La llegada de Morena al poder del país y su proyecto de cuarta transformación vaticinaban una nueva era de hacer política. El descrédito que atravesaban partidos como el PRI y el PAN en la opinión pública propiciaba un cambio de modelo que no se dio y que, al contrario, terminó con más de lo mismo.
Los más de setenta años de priísmo y doce de panismo cargaron durante décadas con todos los problemas del país.
Desde los mismos de origen, como la desigualdad social y económica, la naturaleza monopólica de las elites mexicanas, la carencia de derechos tan básicos como la equidad de género, los altos niveles de pobreza y de desempleo, además del lento desarrollo en general en contraste con otros países del mundo.
A todos los padecimientos nacionales imperantes durante toda su historia se sumaron la inseguridad, el dominio de la delincuencia organizada, la corrupción, la impunidad y los cacicazgos. Además del constante intervencionismo estadounidense desde la presidencia de Antonio López de Santa Anna. Pero en el México contemporáneo y pese a los evidentes estragos de violencia, era la pobreza el principal problema a vencer por ser uno de los principales motivos de todos los males que padecemos como país. A la precariedad se sumaba un sistema de salud pública colapsado y uno de educación con años de retraso en un mundo cada vez más emergente y un mercado más exigente.

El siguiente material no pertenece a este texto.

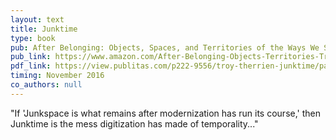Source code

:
 ```yaml
---
layout: text
title: Junktime
type: book
pub: After Belonging: Objects, Spaces, and Territories of the Ways We Stay in Transit
pub_link: https://www.amazon.com/After-Belonging-Objects-Territories-Transit/dp/3037785209
pdf_link: https://view.publitas.com/p222-9556/troy-therrien-junktime/page/1
timing: November 2016
co_authors: null
---
```


"If 'Junkspace is what remains after modernization has run its course,' then Junktime is the mess digitization has made of temporality..."
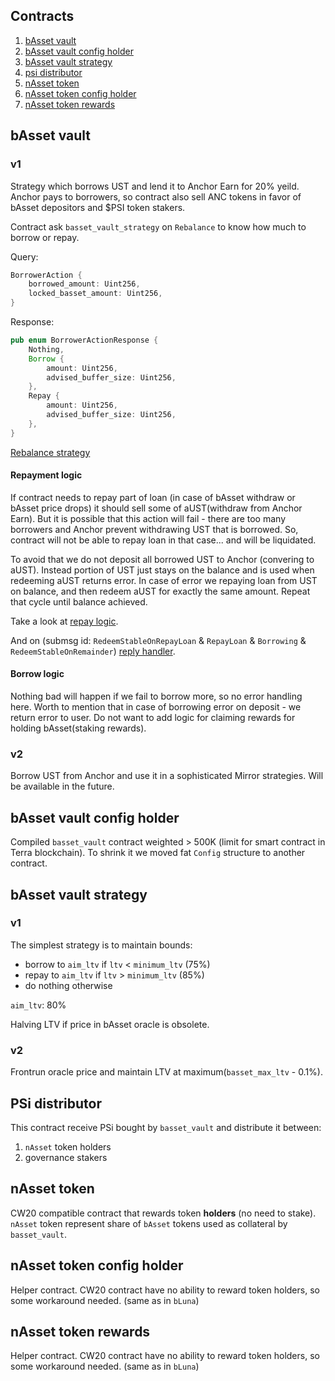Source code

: ## Contracts

1. [bAsset vault](#basset-vault)
2. [bAsset vault config holder](#basset-vault-config-holder)
3. [bAsset vault strategy](#basset-vault-strategy)
4. [psi distributor](#psi-distributor)
5. [nAsset token](#nasset-token)
6. [nAsset token config holder](#nasset-token-config-holder)
7. [nAsset token rewards](#nasset-token-rewards)

## bAsset vault

### v1

Strategy which borrows UST and lend it to Anchor Earn for 20% yeild.
Anchor pays to borrowers, so contract also sell ANC tokens in favor of bAsset depositors and \$PSI token stakers.

Contract ask `basset_vault_strategy` on `Rebalance` to know how much to borrow or repay.

Query:
```rust
BorrowerAction {
    borrowed_amount: Uint256,
    locked_basset_amount: Uint256,
}
```

Response:
```rust
pub enum BorrowerActionResponse {
    Nothing,
    Borrow {
        amount: Uint256,
        advised_buffer_size: Uint256,
    },
    Repay {
        amount: Uint256,
        advised_buffer_size: Uint256,
    },
}
```

[Rebalance strategy](#basset-vault-strategy)

#### Repayment logic

If contract needs to repay part of loan (in case of bAsset withdraw or bAsset price drops) it should sell 
some of aUST(withdraw from Anchor Earn). But it is possible that this action will fail - there are too many borrowers
and Anchor prevent withdrawing UST that is borrowed. So, contract will not be able to repay loan in that case...
and will be liquidated.

To avoid that we do not deposit all borrowed UST to Anchor (convering to aUST). Instead portion of UST just stays on the balance
and is used when redeeming aUST returns error.
In case of error we repaying loan from UST on balance, and then redeem aUST for exactly the same amount. Repeat that cycle until
balance achieved.

Take a look at [repay logic](./contracts/basset_vault/src/commands.rs#L396).

And on (submsg id: `RedeemStableOnRepayLoan` & `RepayLoan` & `Borrowing` & `RedeemStableOnRemainder`) [reply handler](./contracts/basset_vault/src/contract.rs#L82).

#### Borrow logic

Nothing bad will happen if we fail to borrow more, so no error handling here.
Worth to mention that in case of borrowing error on deposit - we return error to user. Do not want to add logic for claiming rewards for holding bAsset(staking rewards).

### v2

Borrow UST from Anchor and use it in a sophisticated Mirror strategies.
Will be available in the future.

## bAsset vault config holder

Compiled `basset_vault` contract weighted > 500K (limit for smart contract in Terra blockchain). To shrink it we moved fat `Config` structure to another contract.

## bAsset vault strategy

### v1

The simplest strategy is to maintain bounds:
* borrow to `aim_ltv` if `ltv` < `minimum_ltv` (75%)
* repay to `aim_ltv` if `ltv` > `minimum_ltv` (85%)
* do nothing otherwise

`aim_ltv`: 80%


Halving LTV if price in bAsset oracle is obsolete.

### v2

Frontrun oracle price and maintain LTV at maximum(`basset_max_ltv` - 0.1%).

## PSi distributor

This contract receive PSi bought by `basset_vault` and distribute it between:
1. `nAsset` token holders
2. governance stakers

## nAsset token

CW20 compatible contract that rewards token **holders** (no need to stake).
`nAsset` token represent share of `bAsset` tokens used as collateral by `basset_vault`.

## nAsset token config holder

Helper contract. CW20 contract have no ability to reward token holders, so some workaround needed. (same as in `bLuna`)

## nAsset token rewards

Helper contract. CW20 contract have no ability to reward token holders, so some workaround needed. (same as in `bLuna`)
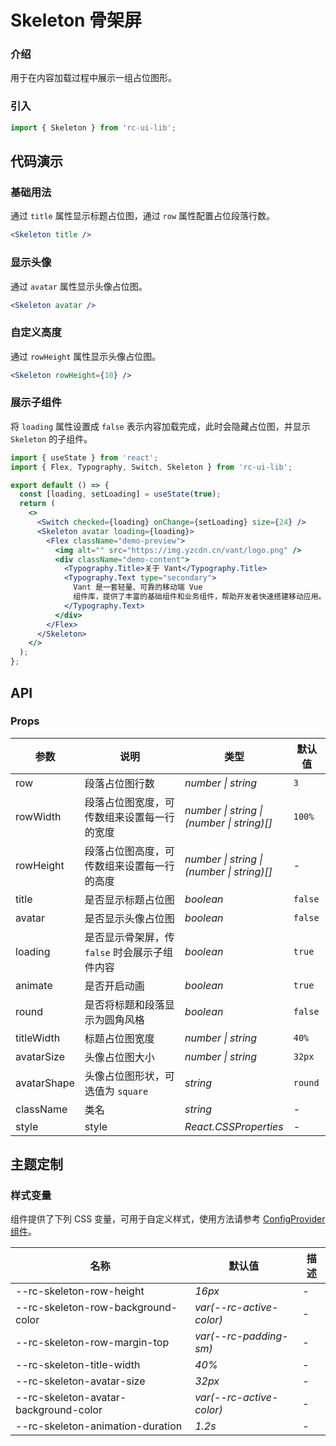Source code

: # Skeleton 骨架屏

### 介绍

用于在内容加载过程中展示一组占位图形。

### 引入

```js
import { Skeleton } from 'rc-ui-lib';
```

## 代码演示

### 基础用法

通过 `title` 属性显示标题占位图，通过 `row` 属性配置占位段落行数。

```jsx
<Skeleton title />
```

### 显示头像

通过 `avatar` 属性显示头像占位图。

```jsx
<Skeleton avatar />
```

### 自定义高度

通过 `rowHeight` 属性显示头像占位图。

```jsx
<Skeleton rowHeight={10} />
```

### 展示子组件

将 `loading` 属性设置成 `false` 表示内容加载完成，此时会隐藏占位图，并显示 `Skeleton` 的子组件。

```jsx
import { useState } from 'react';
import { Flex, Typography, Switch, Skeleton } from 'rc-ui-lib';

export default () => {
  const [loading, setLoading] = useState(true);
  return (
    <>
      <Switch checked={loading} onChange={setLoading} size={24} />
      <Skeleton avatar loading={loading}>
        <Flex className="demo-preview">
          <img alt="" src="https://img.yzcdn.cn/vant/logo.png" />
          <div className="demo-content">
            <Typography.Title>关于 Vant</Typography.Title>
            <Typography.Text type="secondary">
              Vant 是一套轻量、可靠的移动端 Vue
              组件库，提供了丰富的基础组件和业务组件，帮助开发者快速搭建移动应用。
            </Typography.Text>
          </div>
        </Flex>
      </Skeleton>
    </>
  );
};
```

## API

### Props

| 参数 | 说明 | 类型 | 默认值 |
| --- | --- | --- | --- |
| row | 段落占位图行数 | _number \| string_ | `3` |
| rowWidth | 段落占位图宽度，可传数组来设置每一行的宽度 | _number \| string \|<br/>(number \| string)[]_ | `100%` |
| rowHeight | 段落占位图高度，可传数组来设置每一行的高度 | _number \| string \|<br/>(number \| string)[]_ | - |
| title | 是否显示标题占位图 | _boolean_ | `false` |
| avatar | 是否显示头像占位图 | _boolean_ | `false` |
| loading | 是否显示骨架屏，传 `false` 时会展示子组件内容 | _boolean_ | `true` |
| animate | 是否开启动画 | _boolean_ | `true` |
| round | 是否将标题和段落显示为圆角风格 | _boolean_ | `false` |
| titleWidth | 标题占位图宽度 | _number \| string_ | `40%` |
| avatarSize | 头像占位图大小 | _number \| string_ | `32px` |
| avatarShape | 头像占位图形状，可选值为 `square` | _string_ | `round` |
| className | 类名 | _string_ | - |
| style | style | _React.CSSProperties_ | - |

## 主题定制

### 样式变量

组件提供了下列 CSS 变量，可用于自定义样式，使用方法请参考 [ConfigProvider 组件](#/zh-CN/config-provider)。

| 名称                                  | 默认值                   | 描述 |
| ------------------------------------- | ------------------------ | ---- |
| --rc-skeleton-row-height              | _16px_                   | -    |
| --rc-skeleton-row-background-color    | _var(--rc-active-color)_ | -    |
| --rc-skeleton-row-margin-top          | _var(--rc-padding-sm)_   | -    |
| --rc-skeleton-title-width             | _40%_                    | -    |
| --rc-skeleton-avatar-size             | _32px_                   | -    |
| --rc-skeleton-avatar-background-color | _var(--rc-active-color)_ | -    |
| --rc-skeleton-animation-duration      | _1.2s_                   | -    |
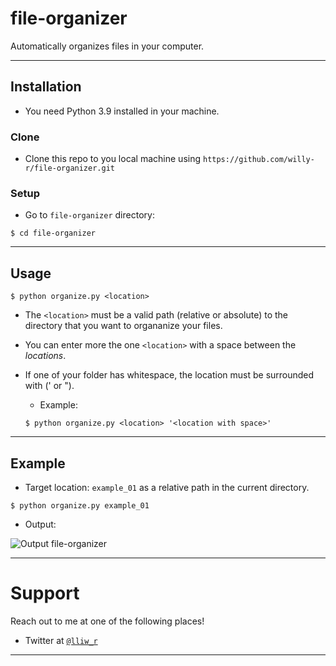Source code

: # file-organizer

Automatically organizes files in your computer.

---

## Installation

- You need Python 3.9 installed in your machine.

### Clone

- Clone this repo to you local machine using `https://github.com/willy-r/file-organizer.git`

### Setup

- Go to `file-organizer` directory:

```shell
$ cd file-organizer
```

---

## Usage

```shell
$ python organize.py <location>
```

- The `<location>` must be a valid path (relative or absolute) to the directory that you want to organanize your files.

- You can enter more the one `<location>` with a space between the _locations_.

- If one of your folder has whitespace, the location must be surrounded with (' or ").
    
    - Example:
    ```shell
    $ python organize.py <location> '<location with space>'
    ```

---

## Example

- Target location: `example_01` as a relative path in the current directory.

```shell
$ python organize.py example_01
```

- Output:

![Output file-organizer](https://user-images.githubusercontent.com/47596121/98447209-bb8a0280-2101-11eb-956d-a3b01d8c4741.jpg)

---

# Support

Reach out to me at one of the following places!

- Twitter at <a href="https://twitter.com/lliw_r?s=09" target="_blank">`@lliw_r`</a>

---
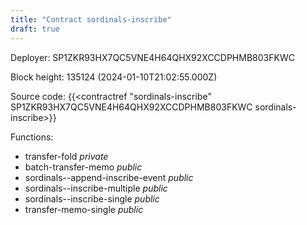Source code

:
 ```yaml
---
title: "Contract sordinals-inscribe"
draft: true
---
```

Deployer: SP1ZKR93HX7QC5VNE4H64QHX92XCCDPHMB803FKWC


 



Block height: 135124 (2024-01-10T21:02:55.000Z)

Source code: {{<contractref "sordinals-inscribe" SP1ZKR93HX7QC5VNE4H64QHX92XCCDPHMB803FKWC sordinals-inscribe>}}

Functions:

* transfer-fold _private_
* batch-transfer-memo _public_
* sordinals--append-inscribe-event _public_
* sordinals--inscribe-multiple _public_
* sordinals--inscribe-single _public_
* transfer-memo-single _public_
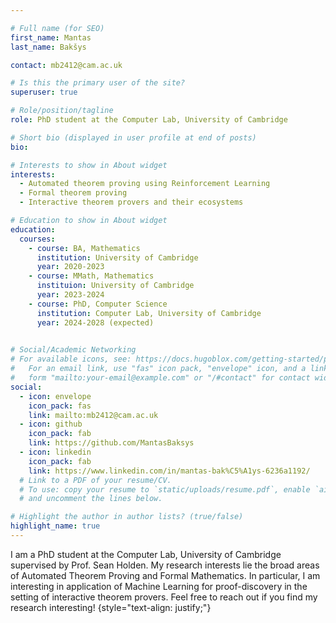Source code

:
 ```yaml
---

# Full name (for SEO)
first_name: Mantas
last_name: Bakšys

contact: mb2412@cam.ac.uk

# Is this the primary user of the site?
superuser: true

# Role/position/tagline
role: PhD student at the Computer Lab, University of Cambridge

# Short bio (displayed in user profile at end of posts)
bio: 

# Interests to show in About widget
interests:
  - Automated theorem proving using Reinforcement Learning
  - Formal theorem proving
  - Interactive theorem provers and their ecosystems

# Education to show in About widget
education:
  courses:
    - course: BA, Mathematics
      institution: University of Cambridge
      year: 2020-2023
    - course: MMath, Mathematics
      instituion: University of Cambridge
      year: 2023-2024
    - course: PhD, Computer Science
      institution: Computer Lab, University of Cambridge
      year: 2024-2028 (expected)
    

# Social/Academic Networking
# For available icons, see: https://docs.hugoblox.com/getting-started/page-builder/#icons
#   For an email link, use "fas" icon pack, "envelope" icon, and a link in the
#   form "mailto:your-email@example.com" or "/#contact" for contact widget.
social:
  - icon: envelope
    icon_pack: fas
    link: mailto:mb2412@cam.ac.uk
  - icon: github
    icon_pack: fab
    link: https://github.com/MantasBaksys
  - icon: linkedin
    icon_pack: fab
    link: https://www.linkedin.com/in/mantas-bak%C5%A1ys-6236a1192/
  # Link to a PDF of your resume/CV.
  # To use: copy your resume to `static/uploads/resume.pdf`, enable `ai` icons in `params.yaml`,
  # and uncomment the lines below.

# Highlight the author in author lists? (true/false)
highlight_name: true
---
```


I am a PhD student at the Computer Lab, University of Cambridge supervised by Prof. Sean Holden. My research interests lie the broad areas of Automated Theorem Proving and Formal Mathematics. In particular, I am interesting in application of Machine Learning for proof-discovery in the setting of interactive theorem provers. Feel free to reach out if you find my research interesting!
{style="text-align: justify;"}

Priistas y panistas demostraron durante años que no lograron resolver el problema, y la única esperanza era Andrés Manuel López Obrador, que se mantuvo vigente en la escena nacional como el principal opositor y disidente. De inicio ofreció su proyecto de bienestar social, que inicialmente fue señalado de socialista y tildado frecuentemente como un “peligro para México”.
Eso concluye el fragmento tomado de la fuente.